The other suspects arrested in the investigation were Salim Abed al-Rahman, a post office manager from Atarot who confessed to receiving bribes from the Issawis and in exchange deposited the money in accounts belonging to security detainees.
According to the law against terrorist funding, terrorist prisoners are allowed to receive monthly investments in their accounts of no more than NIS 1,300.
Sufian Zabda, a postal worker stationed at the Erez Crossing between Gaza and Israel, was also arrested for allegedly transferring millions of shekels from Hamas and Islamic Jihad charities in the Gaza Strip via couriers to Shirin Issawi, who was in charge of depositing the money. Another suspect arrested, Malsem Hala’ila, was also a courier from Gaza.
The couriers in the group are accused of transferring tens of thousands of dollars weekly from Hamas- and Islamic Jihad-affiliated charities in Gaza to Israel.
Security officials said the group had succeeded in funneling millions of shekels to security prisoners through postal bank accounts registered with both fake identity numbers and numbers of deceased Palestinians from the Gaza Strip.
The Shin Bet said Hamas had decided to hire Issawi to deposit the funds after its charities and institutions were shut down throughout the West Bank. Issawi regularly visited Israeli prisons and became a close confidant of a number of imprisoned senior Hamas terrorists.
“This [the arrests] will strike a serious blow to Hamas and Islamic Jihad and their attempts to coordinate terror activities from prison,” a security official said.
Meanwhile, the state filed charges in the Jerusalem District Court against five of the suspects, including Shirin and Madhat Issawi, Zabda and West Bank resident Samar Abdo.

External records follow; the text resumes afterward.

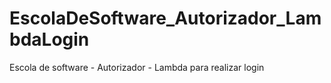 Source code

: # EscolaDeSoftware_Autorizador_LambdaLogin
Escola de software - Autorizador - Lambda para realizar login
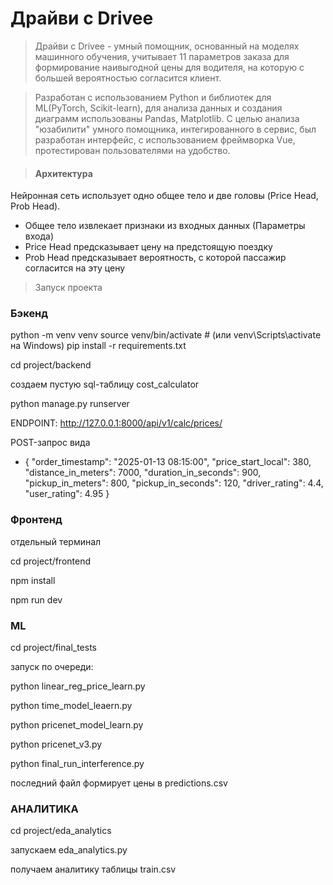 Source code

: # Драйви с Drivee

> Драйви с Drivee - умный помощник, основанный на моделях машинного обучения, учитывает 11 параметров заказа для формирование наивыгодной цены для водителя, на которую с большей вероятностью согласится клиент.

> Разработан с использованием Python и библиотек для ML(PyTorch, Scikit-learn), для анализа данных и создания диаграмм использованы Pandas, Matplotlib. С целью анализа "юзабилити" умного помощника, интегированного в сервис, был разработан интерфейс, с использованием фреймворка Vue, протестирован пользователями на удобство.

>#### Архитектура 

Нейронная сеть использует одно общее тело и две головы (Price Head, Prob Head).
* Общее тело извлекает признаки из входных данных (Параметры входа)
* Price Head предсказывает цену на предстоящую поездку
* Prob Head предсказывает вероятность, с которой пассажир согласится на эту цену

> Запуск проекта

### Бэкенд

python -m venv venv
source venv/bin/activate  # (или venv\Scripts\activate на Windows)
pip install -r requirements.txt

cd project/backend

создаем пустую sql-таблицу cost_calculator

python manage.py runserver

ENDPOINT: http://127.0.0.1:8000/api/v1/calc/prices/

POST-запрос вида
* {
        "order_timestamp": "2025-01-13 08:15:00",
        "price_start_local": 380,
        "distance_in_meters": 7000,
        "duration_in_seconds": 900,
        "pickup_in_meters": 800,
        "pickup_in_seconds": 120,
        "driver_rating": 4.4,
        "user_rating": 4.95
}

### Фронтенд

отдельный терминал

cd project/frontend

npm install

npm run dev


### ML

cd project/final_tests

запуск по очереди:

python linear_reg_price_learn.py

python time_model_leaern.py

python pricenet_model_learn.py

python pricenet_v3.py

python final_run_interference.py

последний файл формирует цены в predictions.csv

### АНАЛИТИКА

cd project/eda_analytics

запускаем eda_analytics.py

получаем аналитику таблицы train.csv
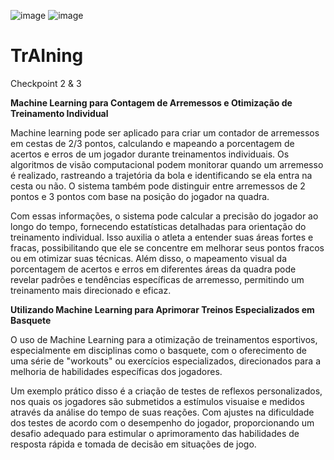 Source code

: ![image](https://github.com/MatheusBettim/TrAIning/assets/91640894/5a9b00ce-107a-4905-b852-bb2674742020)
![image](https://github.com/MatheusBettim/TrAIning/assets/91640894/c56fe40b-c3b7-45ba-ae73-616bf7518b9c)

# TrAIning
Checkpoint 2 &amp; 3

**Machine Learning para Contagem de Arremessos e Otimização de Treinamento Individual**

Machine learning pode ser aplicado para criar um contador de arremessos em cestas de 2/3 pontos, calculando e mapeando a porcentagem de acertos e erros de um jogador durante treinamentos individuais. Os algoritmos de visão computacional podem monitorar quando um arremesso é realizado, rastreando a trajetória da bola e identificando se ela entra na cesta ou não. O sistema também pode distinguir entre arremessos de 2 pontos e 3 pontos com base na posição do jogador na quadra.

Com essas informações, o sistema pode calcular a precisão do jogador ao longo do tempo, fornecendo estatísticas detalhadas para orientação do treinamento individual. Isso auxilia o atleta a entender suas áreas fortes e fracas, possibilitando que ele se concentre em melhorar seus pontos fracos ou em otimizar suas técnicas. Além disso, o mapeamento visual da porcentagem de acertos e erros em diferentes áreas da quadra pode revelar padrões e tendências específicas de arremesso, permitindo um treinamento mais direcionado e eficaz.

**Utilizando Machine Learning para Aprimorar Treinos Especializados em Basquete**

O uso de Machine Learning para a otimização de treinamentos esportivos, especialmente em disciplinas como o basquete, com o oferecimento de uma série de "workouts" ou exercícios especializados, direcionados para a melhoria de habilidades específicas dos jogadores.

Um exemplo prático disso é a criação de testes de reflexos personalizados, nos quais os jogadores são submetidos a estímulos visuaise e medidos através da análise do tempo de suas reações. Com ajustes na dificuldade dos testes de acordo com o desempenho do jogador, proporcionando um desafio adequado para estimular o aprimoramento das habilidades de resposta rápida e tomada de decisão em situações de jogo.
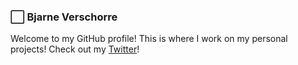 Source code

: ### ⬜ Bjarne Verschorre
Welcome to my GitHub profile! This is where I work on my personal projects! Check out my [Twitter](https://twitter.com/BjarneVers)!
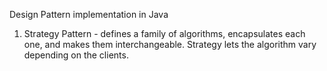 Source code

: Design Pattern implementation in Java 
1. Strategy Pattern  - defines a family of algorithms, encapsulates each one, and makes them interchangeable. Strategy lets the algorithm vary depending on the clients.
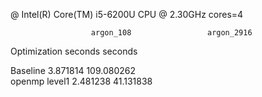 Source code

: @ Intel(R) Core(TM) i5-6200U CPU @ 2.30GHz cores=4

                      argon_108                 argon_2916  
                        
Optimization    seconds            		seconds 
       
Baseline        3.871814             		109.080262    
openmp level1   2.481238           		41.131838     
					
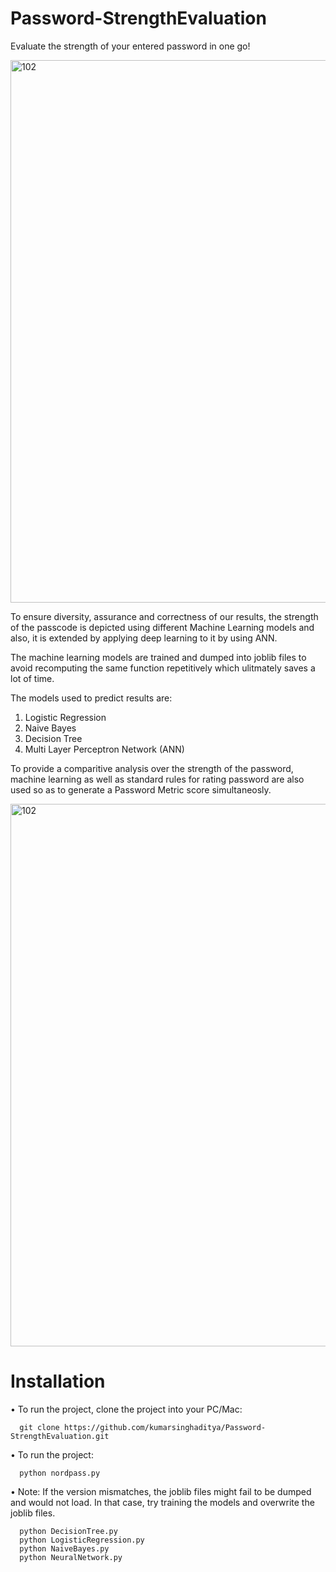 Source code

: # Password-StrengthEvaluation

Evaluate the strength of your entered password in one go!


<img width="868" alt="102" src="https://user-images.githubusercontent.com/92226347/174485965-bd411c20-9208-479a-bfb9-20b3bfe20262.png">


To ensure diversity, assurance and correctness of our results, the strength of the passcode is depicted using different Machine Learning models and also, it is extended by applying deep learning to it by using ANN.

The machine learning models are trained and dumped into joblib files to avoid recomputing the same function repetitively which ulitmately saves a lot of time.

The models used to predict results are:

1) Logistic Regression
2) Naive Bayes
3) Decision Tree
3) Multi Layer Perceptron Network (ANN)


To provide a comparitive analysis over the strength of the password, machine learning as well as standard rules for rating password are also used so as to generate a Password Metric score simultaneosly.


<img width="868" alt="102" src="https://user-images.githubusercontent.com/92226347/174485864-c645b129-5808-44b9-9cb4-a5af88f8a280.png">


# Installation

• To run the project, clone the project into your PC/Mac:

      git clone https://github.com/kumarsinghaditya/Password-StrengthEvaluation.git
    
• To run the project:
      
      python nordpass.py

• Note: If the version mismatches, the joblib files might fail to be dumped and would not load. In that case, try training the models and overwrite the joblib files.

      python DecisionTree.py
      python LogisticRegression.py
      python NaiveBayes.py
      python NeuralNetwork.py
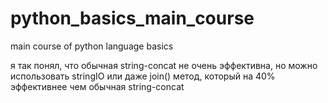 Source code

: # python_basics_main_course
main course of python language basics

я так понял, что обычная string-concat  не очень эффективна, 
но можно использовать stringIO или даже join() метод, который на 40% эффективнее чем обычная
string-concat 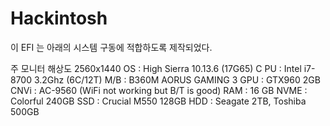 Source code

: # Hackintosh
 이 EFI 는 아래의 시스템 구동에 적합하도록 제작되었다. 
 
 주 모니터 해상도 2560x1440 
 OS : High Sierra 10.13.6 (17G65) C
 PU : Intel i7-8700 3.2Ghz (6C/12T) 
 M/B : B360M AORUS GAMING 3 
 GPU : GTX960 2GB 
 CNVi : AC-9560 (WiFi not working but B/T is good) 
 RAM : 16 GB 
 NVME : Colorful 240GB 
 SSD : Crucial M550 128GB 
 HDD : Seagate 2TB, Toshiba 500GB
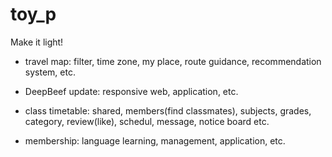 # toy_p
Make it light!
- travel map: filter, time zone, my place, route guidance, recommendation system, etc.

- DeepBeef update: responsive web, application, etc.

- class timetable: shared, members(find classmates), subjects, grades, category, review(like), schedul, message, notice board etc.

- membership: language learning, management, application, etc.
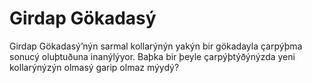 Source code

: # Girdap Gökadasý

Girdap Gökadasý’nýn sarmal kollarýnýn yakýn bir gökadayla çarpýþma sonucý
oluþtuðuna inanýlýyor. Baþka bir þeyle çarpýþtýðýnýzda yeni kollarýnýzýn olmasý
garip olmaz mýydý?
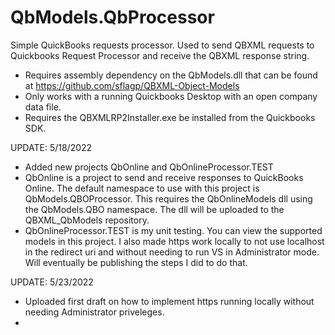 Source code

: # QbModels.QbProcessor

Simple QuickBooks requests processor.  Used to send QBXML requests to Quickbooks Request Processor and receive the QBXML response string.

 - Requires assembly dependency on the QbModels.dll that can be found at https://github.com/sflagp/QBXML-Object-Models
 - Only works with a running Quickbooks Desktop with an open company data file.  
 - Requires the QBXMLRP2Installer.exe be installed from the Quickbooks SDK.

UPDATE: 5/18/2022
 - Added new projects QbOnline and QbOnlineProcessor.TEST
 - QbOnline is a project to send and receive responses to QuickBooks Online.  The default namespace to use with this project is QbModels.QBOProcessor.  This requires the QbOnlineModels dll using the QbModels.QBO namespace.  The dll will be uploaded to the QBXML_QbModels repository.
 - QbOnlineProcessor.TEST is my unit testing.  You can view the supported models in this project.  I also made https work locally to not use localhost in the redirect uri and without needing to run VS in Administrator mode.  Will eventually be publishing the steps I did to do that.

UPDATE: 5/23/2022
 - Uploaded first draft on how to implement https running locally without needing Administrator priveleges.
 - 
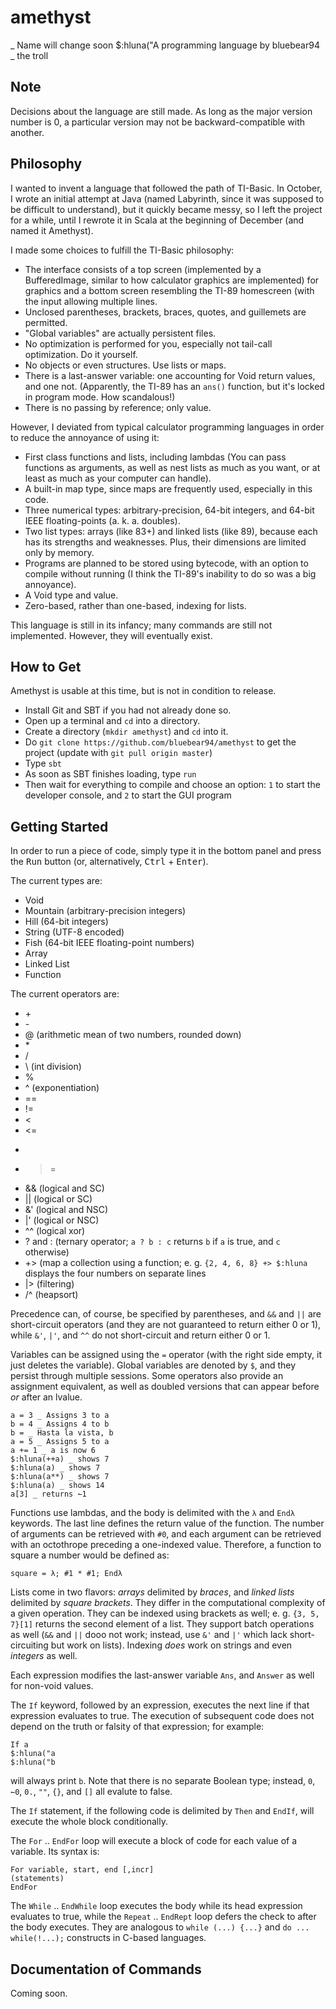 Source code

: amethyst
========

_ Name will change soon
$:hluna("A programming language by bluebear94
_ the troll

Note
----

Decisions about the language are still made. As long as the major version number is 0, a particular version may not be backward-compatible with another.

Philosophy
----------

I wanted to invent a language that followed the path of TI-Basic. In October, I wrote an initial attempt at Java (named Labyrinth, since it was supposed to be difficult to understand), but it quickly became messy, so I left the project for a while, until I rewrote it in Scala at the beginning of December (and named it Amethyst).

I made some choices to fulfill the TI-Basic philosophy:

* The interface consists of a top screen (implemented by a BufferedImage, similar to how calculator graphics are implemented) for graphics and a bottom screen resembling the TI-89 homescreen (with the input allowing multiple lines.
* Unclosed parentheses, brackets, braces, quotes, and guillemets are permitted.
* "Global variables" are actually persistent files.
* No optimization is performed for you, especially not tail-call optimization. Do it yourself.
* No objects or even structures. Use lists or maps.
* There is a last-answer variable: one accounting for Void return values, and one not. (Apparently, the TI-89 has an `ans()` function, but it's locked in program mode. How scandalous!)
* There is no passing by reference; only value.

However, I deviated from typical calculator programming languages in order to reduce the annoyance of using it:

* First class functions and lists, including lambdas (You can pass functions as arguments, as well as nest lists as much as you want, or at least as much as your computer can handle).
* A built-in map type, since maps are frequently used, especially in this code.
* Three numerical types: arbitrary-precision, 64-bit integers, and 64-bit IEEE floating-points (a. k. a. doubles).
* Two list types: arrays (like 83+) and linked lists (like 89), because each has its strengths and weaknesses. Plus, their dimensions are limited only by memory.
* Programs are planned to be stored using bytecode, with an option to compile without running (I think the TI-89's inability to do so was a big annoyance).
* A Void type and value.
* Zero-based, rather than one-based, indexing for lists.

This language is still in its infancy; many commands are still not implemented. However, they will eventually exist.

How to Get
----------

Amethyst is usable at this time, but is not in condition to release.

* Install Git and SBT if you had not already done so.
* Open up a terminal and `cd` into a directory.
* Create a directory (`mkdir amethyst`) and `cd` into it.
* Do `git clone https://github.com/bluebear94/amethyst` to get the project (update with `git pull origin master`)
* Type `sbt`
* As soon as SBT finishes loading, type `run`
* Then wait for everything to compile and choose an option: `1` to start the developer console, and `2` to start the GUI program

Getting Started
---------------

In order to run a piece of code, simply type it in the bottom panel and press the <kbd>Run</kbd> button (or, alternatively, <kbd>Ctrl</kbd> + <kbd>Enter</kbd>).

The current types are:

* Void
* Mountain (arbitrary-precision integers)
* Hill (64-bit integers)
* String (UTF-8 encoded)
* Fish (64-bit IEEE floating-point numbers)
* Array
* Linked List
* Function

The current operators are:

* \+
* \-
* @ (arithmetic mean of two numbers, rounded down)
* \*
* /
* \\ (int division)
* %
* ^ (exponentiation)
* ==
* \!=
* <
* <=
* >
* >=
* && (logical and SC)
* || (logical or SC)
* &' (logical and NSC)
* |' (logical or NSC)
* ^^ (logical xor)
* ? and : (ternary operator; `a ? b : c` returns `b` if `a` is true, and `c` otherwise)
* \+> (map a collection using a function; e. g. `{2, 4, 6, 8} +> $:hluna` displays the four numbers on separate lines
* |> (filtering)
* /^ (heapsort)

Precedence can, of course, be specified by parentheses, and `&&` and `||` are short-circuit operators (and they are not guaranteed to return either 0 or 1), while `&'`, `|'`, and `^^` do not short-circuit and return either 0 or 1.

Variables can be assigned using the `=` operator (with the right side empty, it just deletes the variable). Global variables are denoted by `$`, and they persist through multiple sessions. Some operators also provide an assignment equivalent, as well as doubled versions that can appear before *or* after an lvalue.

    a = 3 _ Assigns 3 to a
    b = 4 _ Assigns 4 to b
    b = _ Hasta la vista, b
    a = 5 _ Assigns 5 to a
    a += 1 _ a is now 6
    $:hluna(++a) _ shows 7
    $:hluna(a) _ shows 7
    $:hluna(a**) _ shows 7
    $:hluna(a) _ shows 14
    a[3] _ returns ↼1

Functions use lambdas, and the body is delimited with the `λ` and `Endλ` keywords. The last line defines the return value of the function. The number of arguments can be retrieved with `#0`, and each argument can be retrieved with an octothrope preceding a one-indexed value. Therefore, a function to square a number would be defined as:

    square = λ; #1 * #1; Endλ

Lists come in two flavors: *arrays* delimited by *braces*, and *linked lists* delimited by *square brackets*. They differ in the computational complexity of a given operation. They can be indexed using brackets as well; e. g. `{3, 5, 7}[1]` returns the second element of a list. They support batch operations as well (`&&` and `||` dooo not work; instead, use `&'` and `|'` which lack short-circuiting but work on lists). Indexing *does* work on strings and even *integers* as well.

Each expression modifies the last-answer variable `Ans`, and `Answer` as well for non-void values.

The `If` keyword, followed by an expression, executes the next line if that expression evaluates to true. The execution of subsequent code does not depend on the truth or falsity of that expression; for example:

    If a
    $:hluna("a
    $:hluna("b

will always print `b`. Note that there is no separate Boolean type; instead, `0`, `↼0`, `0.`, `""`, `{}`, and `[]` all evalute to false.

The `If` statement, if the following code is delimited by `Then` and `EndIf`, will execute the whole block conditionally.

The `For` .. `EndFor` loop will execute a block of code for each value of a variable. Its syntax is:

    For variable, start, end [,incr]
    (statements)
    EndFor

The `While` .. `EndWhile` loop executes the body while its head expression evaluates to true, while the `Repeat` .. `EndRept` loop defers the check to after the body executes. They are analogous to `while (...) {...}` and `do ... while(!...);` constructs in C-based languages.

Documentation of Commands
-------------------------

Coming soon.

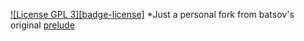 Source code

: [![License GPL 3][badge-license]](http://www.gnu.org/licenses/gpl-3.0.txt)
*Just a personal fork from batsov's original [prelude](https://github.com/bbatsov/prelude)
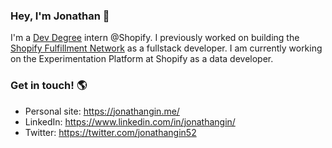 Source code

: ### Hey, I'm Jonathan 👋

I'm a [Dev Degree](www.devdegree.ca) intern @Shopify. I previously worked on building the [Shopify Fulfillment Network](https://www.shopify.com/fulfillment) as a fullstack developer. I am currently working on the Experimentation Platform at Shopify as a data developer.

### Get in touch! 🌎
- Personal site: https://jonathangin.me/
- LinkedIn: https://www.linkedin.com/in/jonathangin/
- Twitter: https://twitter.com/jonathangin52

<!--
**JonathanGin52/JonathanGin52** is a ✨ _special_ ✨ repository because its `README.md` (this file) appears on your GitHub profile.

Here are some ideas to get you started:

- 🔭 I’m currently working on ...
- 🌱 I’m currently learning ...
- 👯 I’m looking to collaborate on ...
- 🤔 I’m looking for help with ...
- 💬 Ask me about ...
- 📫 How to reach me: ...
- 😄 Pronouns: ...
- ⚡ Fun fact: ...
-->
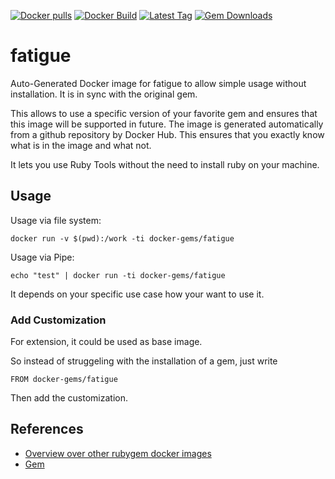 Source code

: [![Docker pulls](https://img.shields.io/docker/pulls/rubygem/fatigue.svg)](https://hub.docker.com/r/rubygem/fatigue/)
[![Docker Build](https://img.shields.io/docker/automated/rubygem/fatigue.svg)](https://hub.docker.com/r/rubygem/fatigue/)
[![Latest Tag](https://img.shields.io/github/tag/docker-rubygem/fatigue.svg)](https://hub.docker.com/r/rubygem/fatigue/)
[![Gem Downloads](https://img.shields.io/gem/dt/fatigue.svg)](https://rubygems.org/gems/fatigue/)
# fatigue

Auto-Generated Docker image for fatigue to allow simple usage without installation.
It is in sync with the original gem.

This allows to use a specific version of your favorite gem and ensures that this image will be supported in future.
The image is generated automatically from a github repository by Docker Hub.
This ensures that you exactly know what is in the image and what not.

It lets you use Ruby Tools without the need to install ruby on your machine.

## Usage

Usage via file system:

`docker run -v $(pwd):/work -ti docker-gems/fatigue`

Usage via Pipe:

`echo "test" | docker run -ti docker-gems/fatigue`

It depends on your specific use case how your want to use it.

### Add Customization

For extension, it could be used as base image.

So instead of struggeling with the installation of a gem, just write

`FROM docker-gems/fatigue`

Then add the customization.

## References

 - [Overview over other rubygem docker images](https://github.com/thinkbot/docker-rubygem)
 - [Gem](https://rubygems.org/gems/fatigue/)

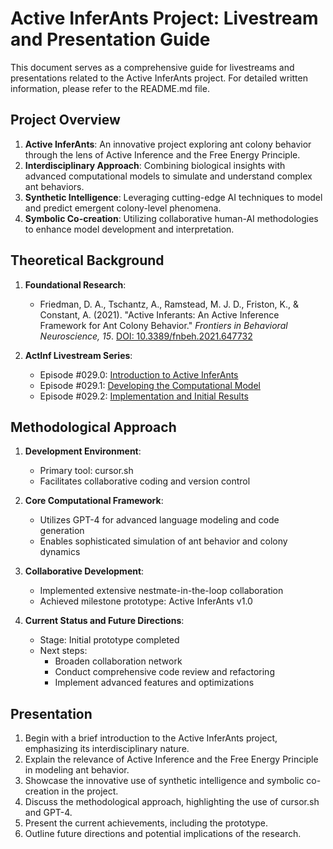 # Active InferAnts Project: Livestream and Presentation Guide

This document serves as a comprehensive guide for livestreams and presentations related to the Active InferAnts project. For detailed written information, please refer to the README.md file.

## Project Overview

1. **Active InferAnts**: An innovative project exploring ant colony behavior through the lens of Active Inference and the Free Energy Principle.
2. **Interdisciplinary Approach**: Combining biological insights with advanced computational models to simulate and understand complex ant behaviors.
3. **Synthetic Intelligence**: Leveraging cutting-edge AI techniques to model and predict emergent colony-level phenomena.
4. **Symbolic Co-creation**: Utilizing collaborative human-AI methodologies to enhance model development and interpretation.

## Theoretical Background

1. **Foundational Research**:
   - Friedman, D. A., Tschantz, A., Ramstead, M. J. D., Friston, K., & Constant, A. (2021). "Active Inferants: An Active Inference Framework for Ant Colony Behavior." *Frontiers in Behavioral Neuroscience, 15*. [DOI: 10.3389/fnbeh.2021.647732](https://www.frontiersin.org/articles/10.3389/fnbeh.2021.647732)

2. **ActInf Livestream Series**:
   - Episode #029.0: [Introduction to Active InferAnts](https://youtu.be/SNbfAkOokAI)
   - Episode #029.1: [Developing the Computational Model](https://www.youtube.com/watch?v=Z0fpX5Lpp0Y)
   - Episode #029.2: [Implementation and Initial Results](https://youtu.be/Z4S5JVoeGBw)

## Methodological Approach

1. **Development Environment**: 
   - Primary tool: cursor.sh
   - Facilitates collaborative coding and version control

2. **Core Computational Framework**: 
   - Utilizes GPT-4 for advanced language modeling and code generation
   - Enables sophisticated simulation of ant behavior and colony dynamics

3. **Collaborative Development**:
   - Implemented extensive nestmate-in-the-loop collaboration
   - Achieved milestone prototype: Active InferAnts v1.0

4. **Current Status and Future Directions**:
   - Stage: Initial prototype completed
   - Next steps: 
     - Broaden collaboration network
     - Conduct comprehensive code review and refactoring
     - Implement advanced features and optimizations

## Presentation

1. Begin with a brief introduction to the Active InferAnts project, emphasizing its interdisciplinary nature.
2. Explain the relevance of Active Inference and the Free Energy Principle in modeling ant behavior.
3. Showcase the innovative use of synthetic intelligence and symbolic co-creation in the project.
4. Discuss the methodological approach, highlighting the use of cursor.sh and GPT-4.
5. Present the current achievements, including the prototype.
6. Outline future directions and potential implications of the research.
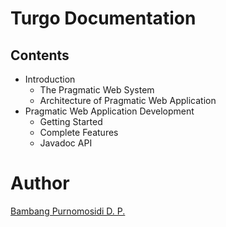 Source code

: Turgo Documentation
===================

Contents
--------
* Introduction
	*	The Pragmatic Web System
	*	Architecture of Pragmatic Web Application
* Pragmatic Web Application Development
	*	Getting Started
	*	Complete Features
	*	Javadoc API

Author
======

[Bambang Purnomosidi D. P.](http://bpdp.name)
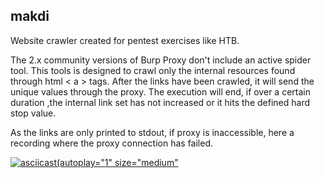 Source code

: ## makdi

Website crawler created for pentest exercises like HTB. 

The 2.x community versions of Burp Proxy don't include an active spider tool. This tools is designed to crawl only the internal resources found through html <  a > tags. After the links have been crawled, it will send the unique values through the proxy. The execution will end, if over a certain duration ,the internal link set has not increased or it hits the defined hard stop value.

As the links are only printed to stdout, if proxy is inaccessible, here a recording where the proxy connection has failed. 

[![asciicast](https://asciinema.org/a/CxEAxGxWLE7UlCbetQqRSOGOt.svg)(autoplay="1" size="medium"](https://asciinema.org/a/CxEAxGxWLE7UlCbetQqRSOGOt)
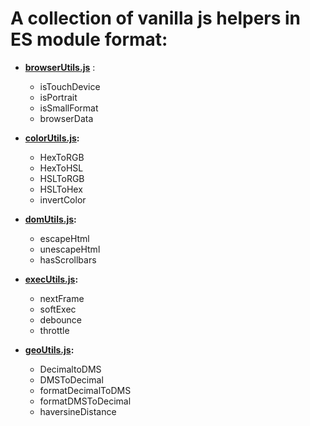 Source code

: # A collection of vanilla js helpers in ES module format:

 - **[browserUtils.js](https://github.com/gpizzimenti/js-utils/blob/main/browserUtils.js)** : 
	 - isTouchDevice
	 - isPortrait
	 - isSmallFormat
	 - browserData 
	 
 - **[colorUtils.js](https://github.com/gpizzimenti/js-utils/blob/main/colorUtils.js):**
	 - HexToRGB
	 - HexToHSL 
	 - HSLToRGB
	 - HSLToHex
	 - invertColor
	 
  - **[domUtils.js](https://github.com/gpizzimenti/js-utils/blob/main/domUtils.js):**
	 - escapeHtml
	 - unescapeHtml
   	 - hasScrollbars 
	 
  - **[execUtils.js](execUtils.js):**
	 - nextFrame
	 - softExec
	 - debounce 
	 - throttle
	 
  - **[geoUtils.js](https://github.com/gpizzimenti/js-utils/blob/main/geoUtils.js):**
	 - DecimaltoDMS
	 - DMSToDecimal
	 - formatDecimalToDMS 
	 - formatDMSToDecimal
	 - haversineDistance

The two Issawis were charged with violating the law prohibiting the funding of terror organizations, fraud in aggravated circumstances and giving bribes.
According to the indictment, Shirin, who represented imprisoned terrorists, acted together with others “to enable organizations, including terrorist organizations to which the prisoners belonged, to deposit money on behalf of their imprisoned members as payment of the terrorist acts for which they were imprisoned and hiding the source of the funding.”
One of the prisoners, Yihye Sanua, allegedly asked Issawi to deposit funds from the terrorist organizations into the accounts of the prisoners. Issawi and others received instructions from the terrorist organizations, including Hamas and Islamic Jihad, as to who was to receive payments.
According to the indictment, the money was delivered by the terrorist organizations to Zabda, who worked as a liaison between the postal services in Gaza and Israel. Zabda forwarded the money to the account of Abdo in the West Bank village of Azariya, outside Jerusalem. Abdo gave the money to Issawi and her brother, who were able to convince Rahman, who operated a post office in Kalandiya, to deposit the money in the prisoners’ accounts, despite regulations preventing such actions.